Code – Left outer join
select *
from classicmodels.orderdetails
left outer join classicmodels.products
on orderdetails.productCode=products.productCode;

Inner Join
- We have two tables
- Two tables have connecting key
- We want the details of all the matching records or common records from two tables
- We match the key, if it is there in both the tables then the resultant table will have the record, if it is not present in any one of the tables, then it will be dropped.
Inner Join and outer join difference
- Left outer join contains all the records from left dataset, unconditionally
- Right outer join contains all the records from left dataset, unconditionally
- Inner join contains only matching records

Lab – Inner Join
- Take motor_cycle_table.

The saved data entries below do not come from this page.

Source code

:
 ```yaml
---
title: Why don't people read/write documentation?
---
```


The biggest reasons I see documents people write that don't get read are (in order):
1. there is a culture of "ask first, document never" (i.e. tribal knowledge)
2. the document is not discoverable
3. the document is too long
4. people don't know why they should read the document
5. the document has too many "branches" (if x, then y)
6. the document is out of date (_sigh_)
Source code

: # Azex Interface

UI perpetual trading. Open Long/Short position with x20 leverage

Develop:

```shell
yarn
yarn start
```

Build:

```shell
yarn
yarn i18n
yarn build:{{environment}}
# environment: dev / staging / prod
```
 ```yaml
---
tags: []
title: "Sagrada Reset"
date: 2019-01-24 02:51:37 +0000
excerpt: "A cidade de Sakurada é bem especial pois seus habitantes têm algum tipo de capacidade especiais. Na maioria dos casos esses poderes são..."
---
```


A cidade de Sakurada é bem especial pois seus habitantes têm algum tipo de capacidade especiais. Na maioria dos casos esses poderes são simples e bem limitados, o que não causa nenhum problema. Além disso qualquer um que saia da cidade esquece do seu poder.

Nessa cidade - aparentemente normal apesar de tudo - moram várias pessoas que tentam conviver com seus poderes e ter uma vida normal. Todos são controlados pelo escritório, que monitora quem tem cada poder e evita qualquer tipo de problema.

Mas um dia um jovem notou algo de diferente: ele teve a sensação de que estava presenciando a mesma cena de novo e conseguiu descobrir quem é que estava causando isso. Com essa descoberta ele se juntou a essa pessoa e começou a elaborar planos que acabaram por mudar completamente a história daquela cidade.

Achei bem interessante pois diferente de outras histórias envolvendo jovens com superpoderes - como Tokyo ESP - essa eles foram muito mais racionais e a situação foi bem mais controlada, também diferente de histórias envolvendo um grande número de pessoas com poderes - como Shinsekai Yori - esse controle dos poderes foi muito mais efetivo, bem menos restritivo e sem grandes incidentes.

It was a small subset of products, created by taking productLine=Motorcycle
- Inner join motor_cycle_table table and orderDetails table to see the common records.
Code – Inner Join
select *
from classicmodels.orderdetails
inner join classicmodels.motor_cycles_table
On orderdetails.productCode=motor_cycles_table.productCode;

Full Outer Join
- We have two tables.
- Table-1 has some unique data that is not there in table-2
- Table-2 has some unique data that is not there in table-1
- The common data can be extracted using inner join
- How to extract over-all available data, which is there in table-1 and table-2
- Full outer join fetches all the available information
Code-Full Outer Join
Full outer join – Part-1 : Left Outer Join
select * from classicmodels.orderdetails left outer join classicmodels.products on orderdetails.productCode=products.productCode;
Full outer join – Part-2 : Right Outer Join
select * from classicmodels.orderdetails right outer join classicmodels.products on products.productCode=orderdetails.productCode;
Then combine these tqo queries
select * from classicmodels.orderdetails left outer join classicmodels.products on orderdetails.productCode=products.productCode
Union
select * from classicmodels.orderdetails right outer join classicmodels.products on products.productCode=orderdetails.productCode;

Conclusion
- In this session we started with basics of RDBMS
- This is a very basic class on SQL
- SQL has many more commands for data handling and database management
- We focused only on DML – Data manipulation language we discussed nothing about DDL – Data Definition Language
- You may want to explore advanced functionalities of SQL while you are performing basic descriptive statistics and ad hock analysis.